January 08, 2011|
I should stop being indoors
Okay, since I'm indoors. I'll just write.
If i can focus long enough
got a haricutfrom person i used to pork, feel disconnected.
got invited out, stood there awkwardly with someone else on the dance floor while male made out with female, felt like beta.
sat on the front lawn, combing dogs hair
dad told me he hoped he'd live to see me do what he thinks i'm capable of. i told him thats what worries me, that i won't finish anything in time. he told me he couldn't ask for more, in terms of where i am now. made me feel okay
talking to internet friend since 02 a lot lately since i've been indoors a lot and it makes me want to hug her
been just staying indoros a lot, masturbating a lot, playing games a lot, numb a lot. i want to work on music, but eh, it makes me nervous
compsotion makes me nervous, but i've not been too nervous to practice singing. going to try to join the colleges' opera workshop program
thinking about how i got screwed so badly when i was in musicianship ii a year ago is making me wish i stood up for myself, and said how things were totally fucked up. even if i didn't pass at least i'd have a chance at redemption. the teacher acted like such a tool, though, that i didn't want to stand up for myself
only one more chance to take it. my social network is stronger this time. i'll be taking it with some good people. i hope we can all support each other, as opposed to dwarfing or hovering over each other. i don't want to feel belittled by their talents.
i've also been doing a lot of ear training exercises at home, just the basic.s. intervals. nothing too elaborate. some reading. conducting and solfege.
got my moms' car's shocks fixed. on tuesday im going to get new tires thanks to pa.
i wish my mom would ask for a hug sometimes. too scared to ask. don't want to be touched but i also want to be hugged but i don't find myself able to express that.
guy who made out with my friend is cool and nice. to everyone. i noticed while i was dancing like an asshole, he was all sitting there being cool. not looking awkward like i do when i sit when everyone is dancing. i think he might be a pickup artist.

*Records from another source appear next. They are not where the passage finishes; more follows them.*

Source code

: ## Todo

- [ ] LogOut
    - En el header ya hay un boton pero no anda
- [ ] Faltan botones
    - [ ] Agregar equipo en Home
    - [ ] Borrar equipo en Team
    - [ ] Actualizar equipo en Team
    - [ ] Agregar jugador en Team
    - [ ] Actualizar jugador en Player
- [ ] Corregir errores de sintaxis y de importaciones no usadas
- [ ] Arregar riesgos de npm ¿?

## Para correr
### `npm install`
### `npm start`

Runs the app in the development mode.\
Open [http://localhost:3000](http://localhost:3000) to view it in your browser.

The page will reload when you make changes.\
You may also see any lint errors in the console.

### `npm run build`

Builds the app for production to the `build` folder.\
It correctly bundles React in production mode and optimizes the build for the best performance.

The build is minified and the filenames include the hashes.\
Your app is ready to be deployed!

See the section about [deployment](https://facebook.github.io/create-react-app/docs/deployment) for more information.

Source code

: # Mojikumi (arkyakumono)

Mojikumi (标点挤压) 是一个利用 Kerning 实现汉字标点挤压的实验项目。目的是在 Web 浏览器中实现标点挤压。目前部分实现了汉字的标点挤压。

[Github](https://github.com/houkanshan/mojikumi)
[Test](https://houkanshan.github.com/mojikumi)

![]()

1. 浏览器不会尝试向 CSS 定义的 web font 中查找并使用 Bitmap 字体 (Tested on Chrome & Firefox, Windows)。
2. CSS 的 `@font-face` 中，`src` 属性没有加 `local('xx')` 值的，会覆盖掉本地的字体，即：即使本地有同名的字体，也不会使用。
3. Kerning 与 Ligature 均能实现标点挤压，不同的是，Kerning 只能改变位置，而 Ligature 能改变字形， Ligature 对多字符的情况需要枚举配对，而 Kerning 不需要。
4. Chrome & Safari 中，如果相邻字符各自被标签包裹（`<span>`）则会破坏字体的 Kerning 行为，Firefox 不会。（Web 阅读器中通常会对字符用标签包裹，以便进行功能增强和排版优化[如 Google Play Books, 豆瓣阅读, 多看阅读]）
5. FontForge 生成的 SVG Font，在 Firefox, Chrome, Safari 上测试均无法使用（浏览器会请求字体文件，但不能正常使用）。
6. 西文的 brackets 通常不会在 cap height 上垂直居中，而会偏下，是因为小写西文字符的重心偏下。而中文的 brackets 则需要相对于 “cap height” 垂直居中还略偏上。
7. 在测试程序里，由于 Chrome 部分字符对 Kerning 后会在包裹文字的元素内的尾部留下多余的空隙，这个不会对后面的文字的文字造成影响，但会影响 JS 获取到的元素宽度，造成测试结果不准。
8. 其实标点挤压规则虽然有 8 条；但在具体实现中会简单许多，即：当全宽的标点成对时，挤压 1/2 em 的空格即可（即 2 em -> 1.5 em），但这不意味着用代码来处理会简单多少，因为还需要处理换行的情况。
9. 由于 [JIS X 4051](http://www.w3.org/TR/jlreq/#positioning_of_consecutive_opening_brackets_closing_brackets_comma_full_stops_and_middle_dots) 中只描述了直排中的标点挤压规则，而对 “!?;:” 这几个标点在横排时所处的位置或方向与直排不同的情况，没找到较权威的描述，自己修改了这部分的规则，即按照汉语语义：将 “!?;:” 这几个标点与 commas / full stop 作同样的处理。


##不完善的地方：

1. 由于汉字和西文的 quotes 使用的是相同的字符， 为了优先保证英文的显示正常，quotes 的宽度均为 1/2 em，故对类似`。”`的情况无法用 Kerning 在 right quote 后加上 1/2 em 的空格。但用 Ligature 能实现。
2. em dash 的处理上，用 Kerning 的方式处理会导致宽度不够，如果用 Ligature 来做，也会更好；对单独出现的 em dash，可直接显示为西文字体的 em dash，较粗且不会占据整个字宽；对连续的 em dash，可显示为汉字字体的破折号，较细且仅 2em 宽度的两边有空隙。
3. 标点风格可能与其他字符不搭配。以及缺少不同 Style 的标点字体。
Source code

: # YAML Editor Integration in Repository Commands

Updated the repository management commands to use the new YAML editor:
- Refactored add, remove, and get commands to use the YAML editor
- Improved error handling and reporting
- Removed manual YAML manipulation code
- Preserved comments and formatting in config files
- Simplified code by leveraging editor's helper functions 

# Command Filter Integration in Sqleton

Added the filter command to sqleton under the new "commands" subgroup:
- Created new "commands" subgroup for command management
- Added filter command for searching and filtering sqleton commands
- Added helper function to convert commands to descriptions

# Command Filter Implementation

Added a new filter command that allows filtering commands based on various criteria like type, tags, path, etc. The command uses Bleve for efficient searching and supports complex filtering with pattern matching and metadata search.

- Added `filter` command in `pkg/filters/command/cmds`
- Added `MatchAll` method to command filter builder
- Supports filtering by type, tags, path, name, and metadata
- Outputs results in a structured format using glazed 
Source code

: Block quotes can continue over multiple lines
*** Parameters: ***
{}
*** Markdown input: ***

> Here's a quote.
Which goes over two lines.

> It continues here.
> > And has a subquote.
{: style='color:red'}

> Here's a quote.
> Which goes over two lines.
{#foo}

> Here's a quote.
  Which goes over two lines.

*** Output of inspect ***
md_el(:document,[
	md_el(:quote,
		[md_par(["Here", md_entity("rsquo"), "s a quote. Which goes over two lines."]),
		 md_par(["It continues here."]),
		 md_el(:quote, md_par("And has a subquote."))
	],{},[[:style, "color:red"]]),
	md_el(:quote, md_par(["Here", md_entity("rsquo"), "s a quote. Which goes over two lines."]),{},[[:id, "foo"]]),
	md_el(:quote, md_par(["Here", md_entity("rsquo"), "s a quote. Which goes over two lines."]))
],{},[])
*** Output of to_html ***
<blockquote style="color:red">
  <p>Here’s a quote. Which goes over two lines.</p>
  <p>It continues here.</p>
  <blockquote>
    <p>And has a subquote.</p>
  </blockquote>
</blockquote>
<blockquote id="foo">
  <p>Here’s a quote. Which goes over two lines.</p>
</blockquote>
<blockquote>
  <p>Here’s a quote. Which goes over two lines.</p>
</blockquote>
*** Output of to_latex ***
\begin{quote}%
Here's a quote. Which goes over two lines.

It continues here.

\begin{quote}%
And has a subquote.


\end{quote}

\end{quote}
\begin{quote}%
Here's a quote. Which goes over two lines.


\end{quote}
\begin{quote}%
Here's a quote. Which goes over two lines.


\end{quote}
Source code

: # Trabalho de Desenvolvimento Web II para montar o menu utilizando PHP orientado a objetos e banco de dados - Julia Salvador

partially because one of his friends seemed to be one
i wish it was considered hot to be awkward and fat and really lame
i feel like i got some stuff going for me, but it doesn't come out in these kinds of social interactions. they all feel like job interviews. usually people don't get impressed by me until they give me a lot of chances. i think i have the ability to impress. but im also got the outer layer. i think that might be why i have this dual self hatred self aggrandization going on. layer 1 i hate. but i feel like layer 2 is so much better. shames me to admit that i think the latter about myself. i really think i'm destined for great things that are being denied to me by my outer parts. whether that is just a new generational sense of entitlement or truth or a sense of entitlement that i will make true, i still do not know, not even after all this time. i'm proud of the things i've done still, though.